[Opening Exercise data section]
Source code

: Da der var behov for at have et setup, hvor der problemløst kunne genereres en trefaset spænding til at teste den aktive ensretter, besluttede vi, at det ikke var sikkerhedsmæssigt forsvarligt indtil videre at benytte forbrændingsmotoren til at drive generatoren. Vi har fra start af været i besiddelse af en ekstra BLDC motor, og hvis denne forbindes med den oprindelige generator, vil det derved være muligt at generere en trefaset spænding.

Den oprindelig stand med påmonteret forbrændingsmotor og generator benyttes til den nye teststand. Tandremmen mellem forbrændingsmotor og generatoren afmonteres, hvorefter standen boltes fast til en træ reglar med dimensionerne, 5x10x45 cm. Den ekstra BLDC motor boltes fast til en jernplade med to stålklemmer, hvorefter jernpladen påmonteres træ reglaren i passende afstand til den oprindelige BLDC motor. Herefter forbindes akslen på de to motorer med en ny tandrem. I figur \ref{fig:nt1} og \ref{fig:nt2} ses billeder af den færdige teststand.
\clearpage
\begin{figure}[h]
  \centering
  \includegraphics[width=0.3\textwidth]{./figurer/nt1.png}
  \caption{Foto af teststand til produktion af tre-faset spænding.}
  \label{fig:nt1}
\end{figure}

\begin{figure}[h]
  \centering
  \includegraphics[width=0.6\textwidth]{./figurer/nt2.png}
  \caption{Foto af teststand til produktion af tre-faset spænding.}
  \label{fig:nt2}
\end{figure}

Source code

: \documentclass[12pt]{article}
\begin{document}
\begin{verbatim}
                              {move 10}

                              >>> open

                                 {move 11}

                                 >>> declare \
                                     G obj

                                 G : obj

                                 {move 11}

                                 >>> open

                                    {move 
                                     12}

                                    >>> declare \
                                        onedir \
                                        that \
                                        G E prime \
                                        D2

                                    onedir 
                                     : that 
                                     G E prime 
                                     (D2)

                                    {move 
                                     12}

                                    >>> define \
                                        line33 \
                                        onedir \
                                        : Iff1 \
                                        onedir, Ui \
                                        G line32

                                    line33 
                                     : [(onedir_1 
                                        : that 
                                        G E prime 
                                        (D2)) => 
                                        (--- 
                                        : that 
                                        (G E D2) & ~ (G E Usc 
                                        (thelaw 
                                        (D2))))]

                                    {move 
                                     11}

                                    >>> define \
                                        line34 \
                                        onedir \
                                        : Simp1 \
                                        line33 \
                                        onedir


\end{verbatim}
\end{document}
[Closing Exercise data section]
#### Activity:
Reproduce, please, every line of the records above without alteration.

#### Solved problem:
Source code

: Da der var behov for at have et setup, hvor der problemløst kunne genereres en trefaset spænding til at teste den aktive ensretter, besluttede vi, at det ikke var sikkerhedsmæssigt forsvarligt indtil videre at benytte forbrændingsmotoren til at drive generatoren. Vi har fra start af været i besiddelse af en ekstra BLDC motor, og hvis denne forbindes med den oprindelige generator, vil det derved være muligt at generere en trefaset spænding.

Den oprindelig stand med påmonteret forbrændingsmotor og generator benyttes til den nye teststand. Tandremmen mellem forbrændingsmotor og generatoren afmonteres, hvorefter standen boltes fast til en træ reglar med dimensionerne, 5x10x45 cm. Den ekstra BLDC motor boltes fast til en jernplade med to stålklemmer, hvorefter jernpladen påmonteres træ reglaren i passende afstand til den oprindelige BLDC motor. Herefter forbindes akslen på de to motorer med en ny tandrem. I figur \ref{fig:nt1} og \ref{fig:nt2} ses billeder af den færdige teststand.
\clearpage
\begin{figure}[h]
  \centering
  \includegraphics[width=0.3\textwidth]{./figurer/nt1.png}
  \caption{Foto af teststand til produktion af tre-faset spænding.}
  \label{fig:nt1}
\end{figure}

\begin{figure}[h]
  \centering
  \includegraphics[width=0.6\textwidth]{./figurer/nt2.png}
  \caption{Foto af teststand til produktion af tre-faset spænding.}
  \label{fig:nt2}
\end{figure}

Source code

: \documentclass[12pt]{article}
\begin{document}
\begin{verbatim}
                              {move 10}

                              >>> open

                                 {move 11}

                                 >>> declare \
                                     G obj

                                 G : obj

                                 {move 11}

                                 >>> open

                                    {move 
                                     12}

                                    >>> declare \
                                        onedir \
                                        that \
                                        G E prime \
                                        D2

                                    onedir 
                                     : that 
                                     G E prime 
                                     (D2)

                                    {move 
                                     12}

                                    >>> define \
                                        line33 \
                                        onedir \
                                        : Iff1 \
                                        onedir, Ui \
                                        G line32

                                    line33 
                                     : [(onedir_1 
                                        : that 
                                        G E prime 
                                        (D2)) => 
                                        (--- 
                                        : that 
                                        (G E D2) & ~ (G E Usc 
                                        (thelaw 
                                        (D2))))]

                                    {move 
                                     11}

                                    >>> define \
                                        line34 \
                                        onedir \
                                        : Simp1 \
                                        line33 \
                                        onedir


\end{verbatim}
\end{document}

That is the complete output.